## Information provided
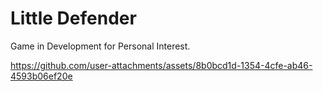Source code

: # Little Defender

Game in Development for Personal Interest.

https://github.com/user-attachments/assets/8b0bcd1d-1354-4cfe-ab46-4593b06ef20e
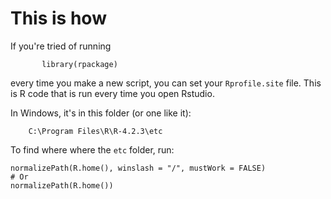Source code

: # This is how #

If you're tried of running 
           
           library(rpackage)

every time you make a new script, you can set your `Rprofile.site` file. This is R code that is run every time you open Rstudio. 

In Windows, it's in this folder (or one like it):

        C:\Program Files\R\R-4.2.3\etc

To find where where the `etc` folder, run:

    normalizePath(R.home(), winslash = "/", mustWork = FALSE)
    # Or
    normalizePath(R.home())
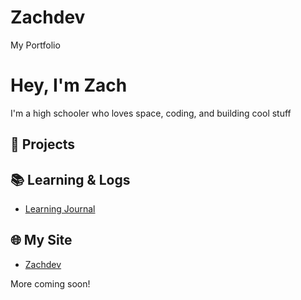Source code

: # Zachdev
My Portfolio
# Hey, I'm Zach 

I'm a high schooler who loves space, coding, and building cool stuff 

## 🚀 Projects


## 📚 Learning & Logs
- [Learning Journal](https://github.com/Zachdev/learning-journal)


## 🌐 My Site
- [Zachdev]([https://github.com/yfujr/Zachdev.github.io](https://github.com/yfujr/Zachdev/tree/main))

More coming soon!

## What you need to do
Please repeat each record above precisely, with the pictures left out.

## Task answer
Source code

: # Little Defender

Game in Development for Personal Interest.

https://github.com/user-attachments/assets/8b0bcd1d-1354-4cfe-ab46-4593b06ef20e
Source code

: # This is how #

If you're tried of running 
           
           library(rpackage)

every time you make a new script, you can set your `Rprofile.site` file. This is R code that is run every time you open Rstudio. 

In Windows, it's in this folder (or one like it):

        C:\Program Files\R\R-4.2.3\etc

To find where where the `etc` folder, run:

    normalizePath(R.home(), winslash = "/", mustWork = FALSE)
    # Or
    normalizePath(R.home())
Source code

: # Zachdev
My Portfolio
# Hey, I'm Zach 

I'm a high schooler who loves space, coding, and building cool stuff 

## 🚀 Projects


## 📚 Learning & Logs
- [Learning Journal](https://github.com/Zachdev/learning-journal)


## 🌐 My Site
- [Zachdev]([https://github.com/yfujr/Zachdev.github.io](https://github.com/yfujr/Zachdev/tree/main))

More coming soon!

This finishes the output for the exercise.